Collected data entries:
○ ○ ○ ○ ○ ○ ○
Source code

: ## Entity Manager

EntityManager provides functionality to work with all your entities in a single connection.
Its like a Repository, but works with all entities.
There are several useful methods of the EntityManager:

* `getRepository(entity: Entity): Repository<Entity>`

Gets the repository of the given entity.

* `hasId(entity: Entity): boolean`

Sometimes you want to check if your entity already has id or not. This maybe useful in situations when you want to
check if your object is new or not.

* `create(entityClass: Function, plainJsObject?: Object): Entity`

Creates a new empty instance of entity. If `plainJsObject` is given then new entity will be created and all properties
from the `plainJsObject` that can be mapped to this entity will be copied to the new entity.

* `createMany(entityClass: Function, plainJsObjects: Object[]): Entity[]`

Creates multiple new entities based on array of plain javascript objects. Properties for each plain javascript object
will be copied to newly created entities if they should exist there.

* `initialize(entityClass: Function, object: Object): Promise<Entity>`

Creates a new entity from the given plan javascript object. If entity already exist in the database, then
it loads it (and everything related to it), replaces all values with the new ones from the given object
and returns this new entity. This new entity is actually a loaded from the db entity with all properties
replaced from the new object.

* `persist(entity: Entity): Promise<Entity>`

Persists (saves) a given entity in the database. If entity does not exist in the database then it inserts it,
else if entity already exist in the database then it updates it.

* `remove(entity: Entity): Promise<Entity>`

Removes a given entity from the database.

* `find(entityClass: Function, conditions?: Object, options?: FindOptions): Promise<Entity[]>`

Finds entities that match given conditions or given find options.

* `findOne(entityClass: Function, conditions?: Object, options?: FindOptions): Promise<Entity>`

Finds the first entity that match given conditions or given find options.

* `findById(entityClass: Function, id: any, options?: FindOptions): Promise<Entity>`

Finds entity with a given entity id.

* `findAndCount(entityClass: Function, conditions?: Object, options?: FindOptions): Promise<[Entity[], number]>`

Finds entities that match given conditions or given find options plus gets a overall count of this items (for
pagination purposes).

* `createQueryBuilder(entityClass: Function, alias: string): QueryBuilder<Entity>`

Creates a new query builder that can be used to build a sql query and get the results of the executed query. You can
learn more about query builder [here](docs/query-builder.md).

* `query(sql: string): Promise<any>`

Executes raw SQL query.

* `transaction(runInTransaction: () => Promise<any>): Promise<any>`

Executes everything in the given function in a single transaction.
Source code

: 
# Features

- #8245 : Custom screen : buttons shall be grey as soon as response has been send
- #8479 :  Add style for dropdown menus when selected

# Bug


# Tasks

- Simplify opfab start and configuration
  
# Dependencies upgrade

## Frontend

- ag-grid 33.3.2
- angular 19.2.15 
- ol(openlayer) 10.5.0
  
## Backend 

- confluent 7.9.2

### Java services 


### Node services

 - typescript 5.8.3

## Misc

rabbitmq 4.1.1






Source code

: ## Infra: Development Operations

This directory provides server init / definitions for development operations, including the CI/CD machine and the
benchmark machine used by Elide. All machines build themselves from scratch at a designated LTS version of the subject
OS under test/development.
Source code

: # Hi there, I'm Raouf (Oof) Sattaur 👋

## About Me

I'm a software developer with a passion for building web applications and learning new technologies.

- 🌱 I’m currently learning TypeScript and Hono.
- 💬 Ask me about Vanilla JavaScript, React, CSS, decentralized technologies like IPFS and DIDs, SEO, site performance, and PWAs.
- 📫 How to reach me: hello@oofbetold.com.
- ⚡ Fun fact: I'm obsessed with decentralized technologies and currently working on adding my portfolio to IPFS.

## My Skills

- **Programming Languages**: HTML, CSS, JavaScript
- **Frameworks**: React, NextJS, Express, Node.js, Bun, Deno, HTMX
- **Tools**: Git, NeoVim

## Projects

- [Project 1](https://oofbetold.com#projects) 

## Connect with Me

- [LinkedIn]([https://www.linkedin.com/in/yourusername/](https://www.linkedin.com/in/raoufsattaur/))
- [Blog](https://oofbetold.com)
○ ○ ○ ○ ○ ○ ○
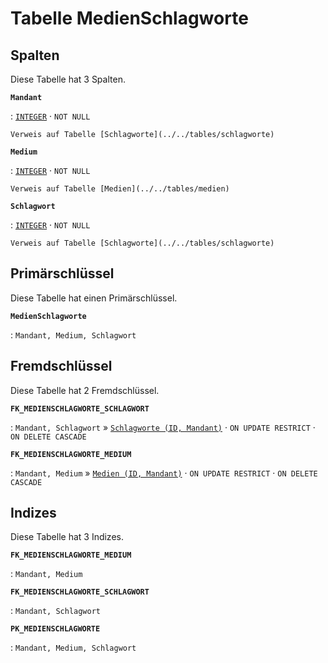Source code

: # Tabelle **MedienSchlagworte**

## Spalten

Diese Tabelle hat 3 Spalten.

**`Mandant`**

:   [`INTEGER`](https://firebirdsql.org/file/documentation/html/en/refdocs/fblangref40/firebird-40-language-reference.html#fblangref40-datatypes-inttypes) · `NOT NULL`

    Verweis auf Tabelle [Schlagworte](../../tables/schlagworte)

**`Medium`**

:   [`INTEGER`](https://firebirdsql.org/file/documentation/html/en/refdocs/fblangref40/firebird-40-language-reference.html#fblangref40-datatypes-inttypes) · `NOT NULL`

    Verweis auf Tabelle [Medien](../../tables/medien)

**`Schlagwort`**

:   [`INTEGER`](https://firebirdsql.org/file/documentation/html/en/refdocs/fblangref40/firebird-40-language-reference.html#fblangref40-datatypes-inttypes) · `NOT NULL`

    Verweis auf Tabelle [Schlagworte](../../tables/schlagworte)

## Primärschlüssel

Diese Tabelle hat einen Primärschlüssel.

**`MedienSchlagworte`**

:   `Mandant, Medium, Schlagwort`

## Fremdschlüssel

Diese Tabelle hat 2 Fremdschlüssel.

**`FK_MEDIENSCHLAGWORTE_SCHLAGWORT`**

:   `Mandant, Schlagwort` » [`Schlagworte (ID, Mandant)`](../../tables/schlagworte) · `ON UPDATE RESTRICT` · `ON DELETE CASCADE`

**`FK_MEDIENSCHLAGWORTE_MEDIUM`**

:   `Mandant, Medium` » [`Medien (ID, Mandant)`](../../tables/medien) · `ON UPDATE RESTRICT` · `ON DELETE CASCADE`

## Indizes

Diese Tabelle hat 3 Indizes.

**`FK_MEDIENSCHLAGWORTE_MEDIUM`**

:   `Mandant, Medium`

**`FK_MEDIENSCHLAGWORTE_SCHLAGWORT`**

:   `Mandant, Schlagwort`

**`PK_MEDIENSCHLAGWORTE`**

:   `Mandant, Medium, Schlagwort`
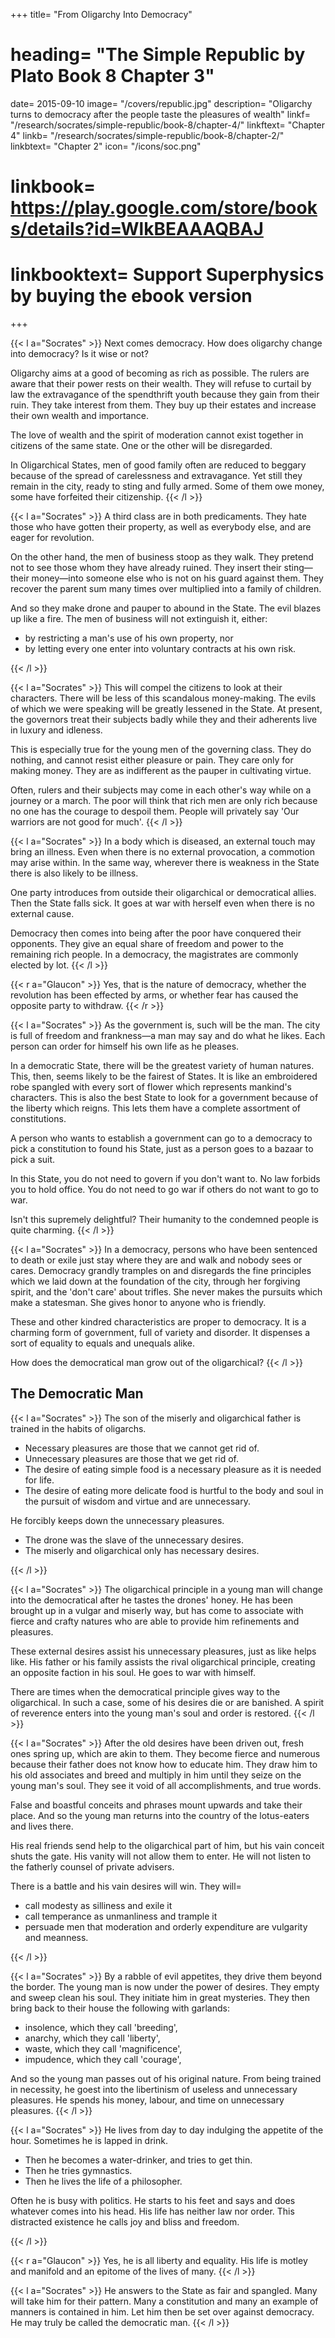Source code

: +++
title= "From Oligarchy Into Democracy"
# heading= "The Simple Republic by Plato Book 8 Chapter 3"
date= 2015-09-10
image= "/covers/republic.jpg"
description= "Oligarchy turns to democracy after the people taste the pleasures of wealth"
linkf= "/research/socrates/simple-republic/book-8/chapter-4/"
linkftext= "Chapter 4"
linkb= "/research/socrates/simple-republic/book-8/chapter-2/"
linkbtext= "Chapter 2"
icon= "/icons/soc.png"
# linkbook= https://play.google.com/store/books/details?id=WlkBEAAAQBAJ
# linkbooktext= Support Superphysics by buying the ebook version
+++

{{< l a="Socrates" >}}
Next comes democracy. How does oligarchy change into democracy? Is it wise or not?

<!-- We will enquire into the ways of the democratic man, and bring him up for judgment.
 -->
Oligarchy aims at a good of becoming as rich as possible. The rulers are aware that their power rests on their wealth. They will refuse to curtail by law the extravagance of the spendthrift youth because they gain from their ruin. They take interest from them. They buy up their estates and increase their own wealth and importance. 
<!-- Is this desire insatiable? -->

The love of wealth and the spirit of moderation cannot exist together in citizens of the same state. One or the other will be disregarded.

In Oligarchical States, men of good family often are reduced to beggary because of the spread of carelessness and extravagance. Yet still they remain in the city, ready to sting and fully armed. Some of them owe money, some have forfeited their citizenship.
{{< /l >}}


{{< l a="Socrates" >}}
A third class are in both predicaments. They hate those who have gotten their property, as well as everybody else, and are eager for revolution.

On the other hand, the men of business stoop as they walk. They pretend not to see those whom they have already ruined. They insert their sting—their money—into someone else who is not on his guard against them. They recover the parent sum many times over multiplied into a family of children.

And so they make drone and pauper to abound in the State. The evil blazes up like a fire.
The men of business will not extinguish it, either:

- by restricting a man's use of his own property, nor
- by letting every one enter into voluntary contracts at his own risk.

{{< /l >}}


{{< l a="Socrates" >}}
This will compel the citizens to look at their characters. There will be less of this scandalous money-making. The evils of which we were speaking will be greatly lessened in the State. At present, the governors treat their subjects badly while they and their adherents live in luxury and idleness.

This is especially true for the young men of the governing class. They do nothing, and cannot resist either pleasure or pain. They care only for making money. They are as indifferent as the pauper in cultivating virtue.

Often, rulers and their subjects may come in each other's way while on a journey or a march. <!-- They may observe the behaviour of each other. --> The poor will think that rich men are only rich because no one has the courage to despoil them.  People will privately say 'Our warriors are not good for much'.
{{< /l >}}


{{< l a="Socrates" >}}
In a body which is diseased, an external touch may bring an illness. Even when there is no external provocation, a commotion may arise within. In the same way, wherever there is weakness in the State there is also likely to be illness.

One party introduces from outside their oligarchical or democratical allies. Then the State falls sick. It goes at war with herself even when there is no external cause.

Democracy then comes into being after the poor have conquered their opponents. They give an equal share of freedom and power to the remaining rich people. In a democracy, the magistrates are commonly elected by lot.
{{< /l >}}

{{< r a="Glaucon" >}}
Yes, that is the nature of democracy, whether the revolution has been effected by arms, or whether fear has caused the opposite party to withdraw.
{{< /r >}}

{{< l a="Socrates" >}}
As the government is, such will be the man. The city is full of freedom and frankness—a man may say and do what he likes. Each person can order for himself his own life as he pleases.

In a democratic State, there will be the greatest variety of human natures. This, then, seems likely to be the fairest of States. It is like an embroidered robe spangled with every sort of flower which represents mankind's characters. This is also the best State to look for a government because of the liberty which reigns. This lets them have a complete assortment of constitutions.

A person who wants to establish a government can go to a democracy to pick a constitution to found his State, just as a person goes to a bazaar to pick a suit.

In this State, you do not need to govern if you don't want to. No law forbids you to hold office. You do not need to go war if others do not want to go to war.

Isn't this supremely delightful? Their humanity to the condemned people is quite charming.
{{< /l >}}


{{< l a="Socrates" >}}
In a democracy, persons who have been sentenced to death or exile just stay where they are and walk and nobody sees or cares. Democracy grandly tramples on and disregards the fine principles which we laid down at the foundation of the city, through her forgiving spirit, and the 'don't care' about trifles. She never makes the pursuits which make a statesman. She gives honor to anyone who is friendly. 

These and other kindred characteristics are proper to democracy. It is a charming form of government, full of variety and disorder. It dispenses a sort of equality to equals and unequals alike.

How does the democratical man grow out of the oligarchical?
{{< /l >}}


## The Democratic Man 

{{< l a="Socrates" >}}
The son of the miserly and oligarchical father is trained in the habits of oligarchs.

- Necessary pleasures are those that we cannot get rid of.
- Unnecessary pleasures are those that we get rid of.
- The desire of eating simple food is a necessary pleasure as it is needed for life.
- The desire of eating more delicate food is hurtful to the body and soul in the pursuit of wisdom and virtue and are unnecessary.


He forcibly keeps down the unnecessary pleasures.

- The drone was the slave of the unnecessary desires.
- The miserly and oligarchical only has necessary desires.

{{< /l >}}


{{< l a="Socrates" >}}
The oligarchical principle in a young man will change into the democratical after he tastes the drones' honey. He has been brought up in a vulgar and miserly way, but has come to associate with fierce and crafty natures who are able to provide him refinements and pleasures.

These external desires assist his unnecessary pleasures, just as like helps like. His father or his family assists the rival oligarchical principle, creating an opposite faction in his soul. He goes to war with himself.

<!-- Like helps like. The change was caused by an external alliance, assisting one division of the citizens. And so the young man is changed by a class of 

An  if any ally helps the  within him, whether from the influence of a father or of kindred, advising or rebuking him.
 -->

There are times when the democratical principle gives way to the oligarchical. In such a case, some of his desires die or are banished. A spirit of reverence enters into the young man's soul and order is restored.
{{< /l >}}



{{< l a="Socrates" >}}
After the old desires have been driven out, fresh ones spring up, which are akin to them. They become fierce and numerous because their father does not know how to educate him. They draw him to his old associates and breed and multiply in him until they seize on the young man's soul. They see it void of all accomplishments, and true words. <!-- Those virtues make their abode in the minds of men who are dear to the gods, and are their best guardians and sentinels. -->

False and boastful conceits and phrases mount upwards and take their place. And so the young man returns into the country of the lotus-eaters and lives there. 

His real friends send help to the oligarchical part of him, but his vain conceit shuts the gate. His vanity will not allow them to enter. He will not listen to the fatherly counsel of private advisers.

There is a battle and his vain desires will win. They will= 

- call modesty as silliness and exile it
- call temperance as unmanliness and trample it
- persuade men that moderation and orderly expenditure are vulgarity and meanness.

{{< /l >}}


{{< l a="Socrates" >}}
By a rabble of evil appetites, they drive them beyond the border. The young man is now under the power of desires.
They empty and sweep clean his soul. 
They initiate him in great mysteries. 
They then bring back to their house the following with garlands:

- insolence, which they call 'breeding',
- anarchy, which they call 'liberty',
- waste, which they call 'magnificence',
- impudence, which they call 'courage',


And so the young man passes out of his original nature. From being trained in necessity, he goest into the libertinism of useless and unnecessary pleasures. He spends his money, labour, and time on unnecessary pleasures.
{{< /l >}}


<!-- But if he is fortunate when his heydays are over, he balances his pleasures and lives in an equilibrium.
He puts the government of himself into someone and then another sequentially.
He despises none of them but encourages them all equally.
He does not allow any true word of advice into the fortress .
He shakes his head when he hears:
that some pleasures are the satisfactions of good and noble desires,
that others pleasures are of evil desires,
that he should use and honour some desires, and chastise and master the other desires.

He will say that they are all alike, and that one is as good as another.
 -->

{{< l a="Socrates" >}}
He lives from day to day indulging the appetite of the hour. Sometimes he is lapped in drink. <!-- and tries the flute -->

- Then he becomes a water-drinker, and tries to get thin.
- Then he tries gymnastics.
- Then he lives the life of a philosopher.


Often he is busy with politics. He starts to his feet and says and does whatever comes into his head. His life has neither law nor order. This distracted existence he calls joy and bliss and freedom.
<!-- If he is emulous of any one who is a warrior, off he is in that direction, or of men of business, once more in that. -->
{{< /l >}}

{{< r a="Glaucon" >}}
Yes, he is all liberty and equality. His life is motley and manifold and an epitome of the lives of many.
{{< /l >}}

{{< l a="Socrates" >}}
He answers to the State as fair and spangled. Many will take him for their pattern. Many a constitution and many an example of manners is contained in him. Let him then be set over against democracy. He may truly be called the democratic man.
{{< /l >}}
○ ○ ○ ○ ○ ○ ○
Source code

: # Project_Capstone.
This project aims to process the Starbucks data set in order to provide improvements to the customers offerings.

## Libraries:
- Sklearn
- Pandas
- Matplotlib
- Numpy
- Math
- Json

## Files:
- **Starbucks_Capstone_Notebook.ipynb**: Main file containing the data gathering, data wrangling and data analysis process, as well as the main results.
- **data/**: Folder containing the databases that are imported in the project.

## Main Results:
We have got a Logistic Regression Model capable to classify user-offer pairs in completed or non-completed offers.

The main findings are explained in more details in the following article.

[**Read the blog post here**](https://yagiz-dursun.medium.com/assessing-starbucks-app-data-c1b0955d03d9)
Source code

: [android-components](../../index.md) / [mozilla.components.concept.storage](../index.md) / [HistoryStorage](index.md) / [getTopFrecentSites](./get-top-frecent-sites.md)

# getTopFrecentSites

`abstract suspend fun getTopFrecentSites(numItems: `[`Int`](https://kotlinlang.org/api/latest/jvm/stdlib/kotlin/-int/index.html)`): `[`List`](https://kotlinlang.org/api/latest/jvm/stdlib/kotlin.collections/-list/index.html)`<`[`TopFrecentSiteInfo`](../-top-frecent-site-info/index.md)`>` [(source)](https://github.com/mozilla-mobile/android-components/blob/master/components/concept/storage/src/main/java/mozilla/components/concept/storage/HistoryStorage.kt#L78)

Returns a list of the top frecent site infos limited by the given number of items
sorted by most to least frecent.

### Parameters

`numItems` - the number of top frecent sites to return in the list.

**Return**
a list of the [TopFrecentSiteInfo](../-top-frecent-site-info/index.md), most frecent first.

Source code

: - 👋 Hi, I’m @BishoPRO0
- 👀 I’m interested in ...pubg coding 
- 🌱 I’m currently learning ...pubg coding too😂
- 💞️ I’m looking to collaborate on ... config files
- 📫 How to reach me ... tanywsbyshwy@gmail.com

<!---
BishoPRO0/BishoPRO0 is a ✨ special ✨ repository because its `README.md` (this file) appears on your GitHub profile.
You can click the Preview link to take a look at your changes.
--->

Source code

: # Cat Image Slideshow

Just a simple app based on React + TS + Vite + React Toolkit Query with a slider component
○ ○ ○ ○ ○ ○ ○
# [Problem details]
For this exercise, please output exactly the lines above starting at the line with "EntityManager provides functionality" and ending at the line with "Creates a new empty", ends included.

# [Answer box]
EntityManager provides functionality to work with all your entities in a single connection.
Its like a Repository, but works with all entities.
There are several useful methods of the EntityManager:

* `getRepository(entity: Entity): Repository<Entity>`

Gets the repository of the given entity.

* `hasId(entity: Entity): boolean`

Sometimes you want to check if your entity already has id or not. This maybe useful in situations when you want to
check if your object is new or not.

* `create(entityClass: Function, plainJsObject?: Object): Entity`

Creates a new empty instance of entity. If `plainJsObject` is given then new entity will be created and all properties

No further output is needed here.